>>>
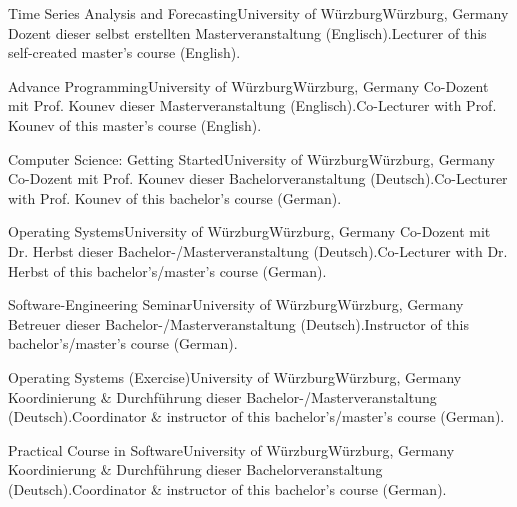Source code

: 
\begin{cventries}

    {Time Series Analysis and Forecasting}{University of Würzburg}{Würzburg, Germany}%
    {} %
    {Dozent dieser selbst erstellten Masterveranstaltung (Englisch).}{Lecturer of this self-created master's course (English).}

    {Advance Programming}{University of Würzburg}{Würzburg, Germany}%
    {} %
    {Co-Dozent mit Prof. Kounev dieser Masterveranstaltung (Englisch).}{Co-Lecturer with Prof. Kounev of this master's course (English).}

    {Computer Science: Getting Started}{University of Würzburg}{Würzburg, Germany}%
    {} %
    {Co-Dozent mit Prof. Kounev dieser Bachelorveranstaltung (Deutsch).}{Co-Lecturer with Prof. Kounev of this bachelor's course (German).}

    {Operating Systems}{University of Würzburg}{Würzburg, Germany}%
    {} %
    {Co-Dozent mit Dr. Herbst dieser Bachelor-/Masterveranstaltung (Deutsch).}{Co-Lecturer with Dr. Herbst of this bachelor's/master's course (German).}

    {Software-Engineering Seminar}{University of Würzburg}{Würzburg, Germany}%
    {} %
    {Betreuer dieser Bachelor-/Masterveranstaltung (Deutsch).}{Instructor of this bachelor's/master's course (German).}

    {Operating Systems (Exercise)}{University of Würzburg}{Würzburg, Germany}%
    {} %
    {Koordinierung \& Durchführung dieser Bachelor-/Masterveranstaltung (Deutsch).}{Coordinator \& instructor of this bachelor's/master's course (German).}

    {Practical Course in Software}{University of Würzburg}{Würzburg, Germany}%
    {} %
    {Koordinierung \& Durchführung dieser Bachelorveranstaltung (Deutsch).}{Coordinator \& instructor of this bachelor's course (German).}

\end{cventries}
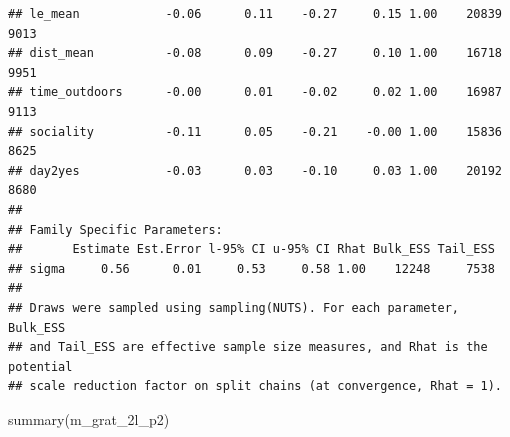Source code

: \documentclass[
]{article}
\newenvironment{Shaded}{\begin{snugshade}}{\end{snugshade}}
\newcommand{\FunctionTok}[1]{\textcolor[rgb]{0.00,0.00,0.00}{#1}}
\newcommand{\NormalTok}[1]{#1}
\begin{document}
\begin{verbatim}
## le_mean            -0.06      0.11    -0.27     0.15 1.00    20839     9013
## dist_mean          -0.08      0.09    -0.27     0.10 1.00    16718     9951
## time_outdoors      -0.00      0.01    -0.02     0.02 1.00    16987     9113
## sociality          -0.11      0.05    -0.21    -0.00 1.00    15836     8625
## day2yes            -0.03      0.03    -0.10     0.03 1.00    20192     8680
## 
## Family Specific Parameters: 
##       Estimate Est.Error l-95% CI u-95% CI Rhat Bulk_ESS Tail_ESS
## sigma     0.56      0.01     0.53     0.58 1.00    12248     7538
## 
## Draws were sampled using sampling(NUTS). For each parameter, Bulk_ESS
## and Tail_ESS are effective sample size measures, and Rhat is the potential
## scale reduction factor on split chains (at convergence, Rhat = 1).
\end{verbatim}

\begin{Shaded}
\begin{Highlighting}[]
\FunctionTok{summary}\NormalTok{(m\_grat\_2l\_p2)}
\end{Highlighting}
\end{Shaded}
\end{document}
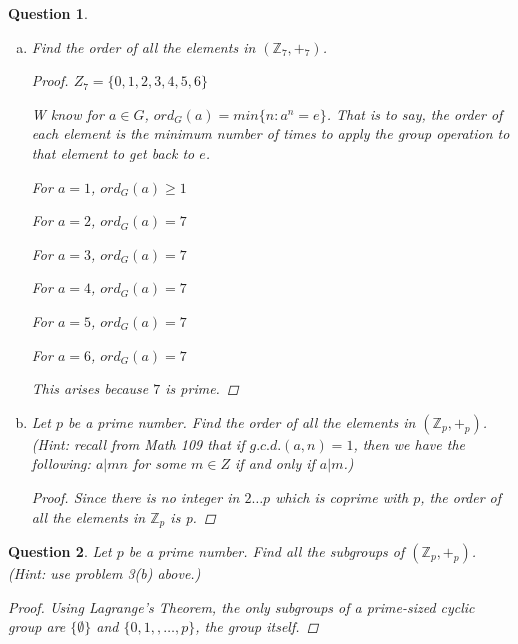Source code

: \documentclass{article}
\newcommand*{\field}[1]{\mathbb{#1}}%
\newtheorem{ques}{Question}
\begin{document}
\begin{ques}
	\begin{enumerate}[(a)]
		\item 
		Find the order of all the elements in $(\field{Z}_7, +_7)$.
		\begin{proof}
			$Z_7 = \{0, 1, 2, 3, 4, 5, 6\}$
			
			W know for $a \in G$, $ord_G(a) = min\{n : a^n = e\}$. That is to say, the order of each element is the minimum number of times to apply the group operation to that element to get back to $e$.
			
			For $a = 1$,  $ord_G(a) \geq 1$
			
			For $a = 2$,  $ord_G(a) = 7$
			
			For $a = 3$,  $ord_G(a) = 7$
			
			For $a = 4$,  $ord_G(a) = 7$
			
			For $a = 5$,  $ord_G(a) = 7$
			
			For $a = 6$,  $ord_G(a) = 7$
			
			
			This arises because $7$ is prime. 
			
		\end{proof}
	
		\item 
		Let $p$ be a prime number. Find the order of all the elements in $(\field{Z}_p, +_p)$.
		(Hint: recall from Math 109 that if $g.c.d.(a, n) = 1$, then we have the
		following: $a|mn$ for some $m \in Z$ if and only if $a|m$.)
		\begin{proof}
			Since there is no integer in $2 \dots p$ which is coprime with $p$, the order of all the elements in $\field{Z}_p$ is p.
		\end{proof}
	\end{enumerate}	
\end{ques}

\begin{ques}
	Let $p$ be a prime number. Find all the subgroups of $(\field{Z}_p, +_p)$. (Hint: use
	problem 3(b) above.)
	\begin{proof}
		Using Lagrange's Theorem, the only subgroups of a prime-sized cyclic group are $\{\emptyset\}$ and $\{0, 1,, \dots, p\}$, the group itself.
	\end{proof}
\end{ques}
\end{document}
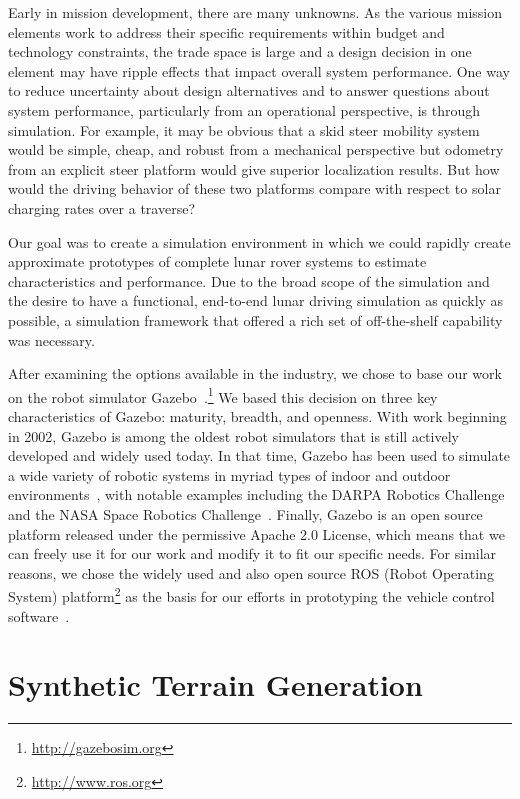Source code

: \documentclass[twocolumn,letterpaper]{IEEEAerospaceCLS}  %
\begin{document}
Early in mission development, there are many unknowns. 
As the various mission elements work to address their specific requirements within budget and technology constraints, the trade space is large and a design decision in one element may have ripple effects that impact overall system performance. 
One way to reduce uncertainty about design alternatives and to answer questions about system performance, particularly from an operational perspective, is through simulation. 
For example, it may be obvious that a skid steer mobility system would be simple, cheap, and robust from a mechanical perspective but odometry from an explicit steer platform would give superior localization results. 
But how would the driving behavior of these two platforms compare with respect to solar charging rates over a traverse? 

Our goal was to create a simulation environment in which we could rapidly create approximate prototypes of complete lunar rover systems to estimate characteristics and performance. 
Due to the broad scope of the simulation and the desire to have a functional, end-to-end lunar driving simulation as quickly as possible, a simulation framework that offered a rich set of off-the-shelf capability was necessary. 

After examining the options available in the industry, we chose to base our work on the robot simulator Gazebo~\cite{koenig2004design}.\footnote{\url{http://gazebosim.org}}
We based this decision on three key characteristics of Gazebo: maturity, breadth, and openness.
With work beginning in 2002, Gazebo is among the oldest robot simulators that is still actively developed and widely used today.
In that time, Gazebo has been used to simulate a wide variety of robotic systems in myriad types of indoor and outdoor environments~\cite{paepcke2016gazebo}, with notable examples including the DARPA Robotics Challenge~\cite{aguero2015inside} and the NASA Space Robotics Challenge~\cite{hambuchen2017nasa}.
Finally, Gazebo is an open source platform released under the permissive Apache 2.0 License, which means that we can freely use it for our work and modify it to fit our specific needs.
For similar reasons, we chose the widely used and also open source ROS (Robot Operating System) platform\footnote{\url{http://www.ros.org}} as the basis for our efforts in prototyping the vehicle control software~\cite{quigley2009ros}.

\section{Synthetic Terrain Generation}
\end{document}
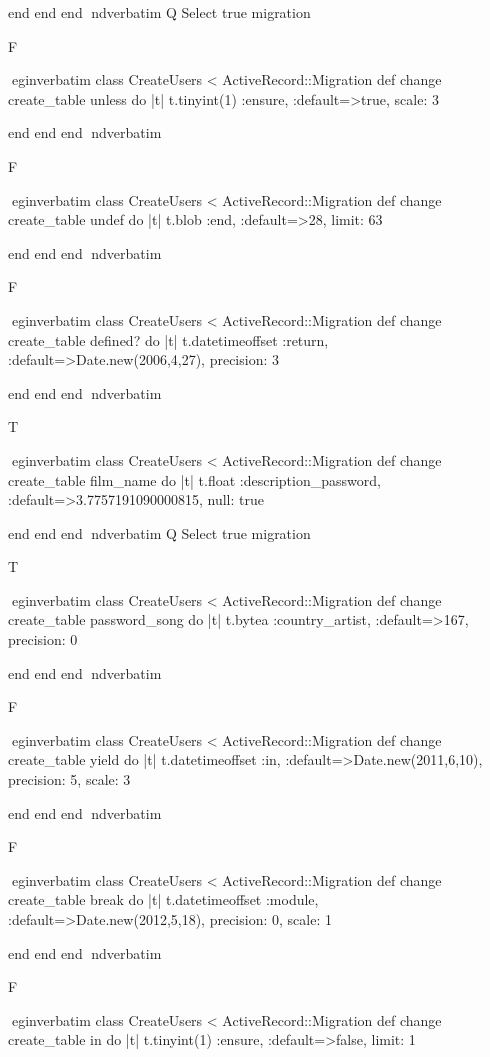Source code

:     end 
  end 
end
nd{verbatim}
Q
 Select true migration

F

egin{verbatim}
 class CreateUsers < ActiveRecord::Migration 
  def change 
    create_table unless do |t| 
      t.tinyint(1) :ensure, :default=>true, scale: 3
    
    end 
  end 
end
nd{verbatim}

F

egin{verbatim}
 class CreateUsers < ActiveRecord::Migration 
  def change 
    create_table undef do |t| 
      t.blob :end, :default=>28, limit: 63
    
    end 
  end 
end
nd{verbatim}

F

egin{verbatim}
 class CreateUsers < ActiveRecord::Migration 
  def change 
    create_table defined? do |t| 
      t.datetimeoffset :return, :default=>Date.new(2006,4,27), precision: 3
    
    end 
  end 
end
nd{verbatim}

T

egin{verbatim}
 class CreateUsers < ActiveRecord::Migration 
  def change 
    create_table film_name do |t| 
      t.float :description_password, :default=>3.7757191090000815, null: true
    
    end 
  end 
end
nd{verbatim}
Q
 Select true migration

T

egin{verbatim}
 class CreateUsers < ActiveRecord::Migration 
  def change 
    create_table password_song do |t| 
      t.bytea :country_artist, :default=>167, precision: 0
    
    end 
  end 
end
nd{verbatim}

F

egin{verbatim}
 class CreateUsers < ActiveRecord::Migration 
  def change 
    create_table yield do |t| 
      t.datetimeoffset :in, :default=>Date.new(2011,6,10), precision: 5, scale: 3
    
    end 
  end 
end
nd{verbatim}

F

egin{verbatim}
 class CreateUsers < ActiveRecord::Migration 
  def change 
    create_table break do |t| 
      t.datetimeoffset :module, :default=>Date.new(2012,5,18), precision: 0, scale: 1
    
    end 
  end 
end
nd{verbatim}

F

egin{verbatim}
 class CreateUsers < ActiveRecord::Migration 
  def change 
    create_table in do |t| 
      t.tinyint(1) :ensure, :default=>false, limit: 1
<<<
> [Work task]:
Write down every line of the data above that includes the string "cite".

> [Task response]:
After examining the options available in the industry, we chose to base our work on the robot simulator Gazebo~\cite{koenig2004design}.\footnote{\url{http://gazebosim.org}}
In that time, Gazebo has been used to simulate a wide variety of robotic systems in myriad types of indoor and outdoor environments~\cite{paepcke2016gazebo}, with notable examples including the DARPA Robotics Challenge~\cite{aguero2015inside} and the NASA Space Robotics Challenge~\cite{hambuchen2017nasa}.
For similar reasons, we chose the widely used and also open source ROS (Robot Operating System) platform\footnote{\url{http://www.ros.org}} as the basis for our efforts in prototyping the vehicle control software~\cite{quigley2009ros}.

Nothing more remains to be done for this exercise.